È ai vertici delle classifiche delle vendite con il suo nuovo romanzo, Le perfezioni provvisorie (Sellerio 2010), e a noi fa particolarmente piacere perché è probabilmente il più famoso tra gli scrittori che hanno seguito corsi della Scuola Omero. Parliamo di Gianrico Carofiglio. Lo abbiamo incontrato durante la prima edizione di “Libri come”, nuova rassegna sull’editoria all’Auditorium di Roma, dove ha raccontato a Concita De Gregorio e agli spettatori della sala Sinopoli in che modo ispirazione e tecnica vanno a combinarsi in un libro di successo. Carofiglio, magistrato, scrittore e politico (figlio della scrittrice Enza Buono e fratello del regista, autore e illustratore Francesco Carofiglio), è magistrato dal 1986 e ha svolto fra l’altro le funzioni di Sostituto procuratore alla Direzione distrettuale antimafia di Bari, la sua città.
Come mai tanti magistrati si dedicano alla scrittura di romanzi?
I magistrati che scrivono sono forse più visibili, ma non sono poi così tanti, vengono semplicemente notati di più. Come in Parlamento, dove peraltro non superano l’1% del totale di deputati e senatori. C’è poi da dire che in Tribunale si ascoltano storie interessanti… uno scrittore ruba alla realtà: bisogna diffidare degli scrittori socievoli, sicuramente stanno pensando a come riutilizzare la conversazione in un romanzo!
Quanto ha influito la sua professione sul modo in cui scrive?
L’aver lavorato in magistratura ha fortemente condizionato sia l’impulso alla scrittura che il modo di scrivere. Ma ho pubblicato il primo romanzo (Testimone inconsapevole) solo alla soglia dei quarant’anni, nonostante raccontare storie fosse un’attività che mi attraeva sin da ragazzino.
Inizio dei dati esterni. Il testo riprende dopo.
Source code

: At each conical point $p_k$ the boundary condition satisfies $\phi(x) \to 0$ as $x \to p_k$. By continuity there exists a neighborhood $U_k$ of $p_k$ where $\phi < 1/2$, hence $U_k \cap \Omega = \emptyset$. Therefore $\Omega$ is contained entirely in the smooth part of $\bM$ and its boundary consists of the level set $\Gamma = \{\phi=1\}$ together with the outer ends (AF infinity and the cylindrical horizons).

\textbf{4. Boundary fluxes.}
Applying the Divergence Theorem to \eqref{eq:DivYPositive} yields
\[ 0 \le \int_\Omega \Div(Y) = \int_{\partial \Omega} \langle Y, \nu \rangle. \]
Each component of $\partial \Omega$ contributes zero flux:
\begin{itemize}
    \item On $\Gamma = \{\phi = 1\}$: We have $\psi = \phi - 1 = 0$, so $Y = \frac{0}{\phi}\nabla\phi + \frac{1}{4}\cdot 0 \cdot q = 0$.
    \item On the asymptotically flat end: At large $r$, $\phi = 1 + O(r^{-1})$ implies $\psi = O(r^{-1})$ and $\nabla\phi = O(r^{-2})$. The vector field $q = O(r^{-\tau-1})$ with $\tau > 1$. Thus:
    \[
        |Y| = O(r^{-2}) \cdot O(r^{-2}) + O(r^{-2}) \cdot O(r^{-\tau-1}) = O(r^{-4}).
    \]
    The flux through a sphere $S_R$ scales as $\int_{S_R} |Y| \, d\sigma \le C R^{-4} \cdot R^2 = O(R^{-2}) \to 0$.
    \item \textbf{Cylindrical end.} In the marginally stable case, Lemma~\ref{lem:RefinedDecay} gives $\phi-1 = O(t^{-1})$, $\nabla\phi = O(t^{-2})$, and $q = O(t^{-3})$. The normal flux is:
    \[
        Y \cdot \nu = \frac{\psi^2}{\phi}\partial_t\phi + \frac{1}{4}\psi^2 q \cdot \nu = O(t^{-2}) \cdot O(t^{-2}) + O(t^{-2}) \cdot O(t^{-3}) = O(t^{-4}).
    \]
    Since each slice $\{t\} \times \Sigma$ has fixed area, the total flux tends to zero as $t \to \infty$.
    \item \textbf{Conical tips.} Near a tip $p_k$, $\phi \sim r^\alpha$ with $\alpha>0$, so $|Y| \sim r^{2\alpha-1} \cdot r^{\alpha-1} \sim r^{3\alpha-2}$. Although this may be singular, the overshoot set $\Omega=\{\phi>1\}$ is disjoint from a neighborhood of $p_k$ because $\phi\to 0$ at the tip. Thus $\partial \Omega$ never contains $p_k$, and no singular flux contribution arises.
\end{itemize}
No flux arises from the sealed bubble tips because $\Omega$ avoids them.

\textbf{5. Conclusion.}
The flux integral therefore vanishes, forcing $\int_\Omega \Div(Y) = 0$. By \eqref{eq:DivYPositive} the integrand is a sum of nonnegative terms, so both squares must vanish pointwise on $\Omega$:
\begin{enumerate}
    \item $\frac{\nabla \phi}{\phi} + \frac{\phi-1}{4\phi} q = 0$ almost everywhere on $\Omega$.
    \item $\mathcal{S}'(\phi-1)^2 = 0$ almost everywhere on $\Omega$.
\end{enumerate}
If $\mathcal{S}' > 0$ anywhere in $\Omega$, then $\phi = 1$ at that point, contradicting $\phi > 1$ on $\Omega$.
Per caso mi sono iscritto a giurisprudenza e sempre per caso mi sono dedicato ad una professione che mi è pure molto piaciuta, ma non so se a trasformarmi in scrittore sia stato il destino che ha sconfitto il diversivo oppure anche qui sia stato solo un fatto accidentale. Magari è come in Sliding doors (il fortunato film con Gwyneth Paltrow): ho solo attraversato una porta.
Perché ha scelto un avvocato come eroe dei suoi libri? Fra avvocati e magistrati non corre buon sangue…
Il personaggio di Guerrieri mi si è presentato da solo e, grazie a lui, io, Pubblico Ministero, ho potuto assumere un punto di vista diverso, opposto a quello consueto, per osservare con occhi nuovi un mondo che conoscevo già molto bene. Così non ho inventato nulla di inverosimile e nemmeno mi sono annoiato.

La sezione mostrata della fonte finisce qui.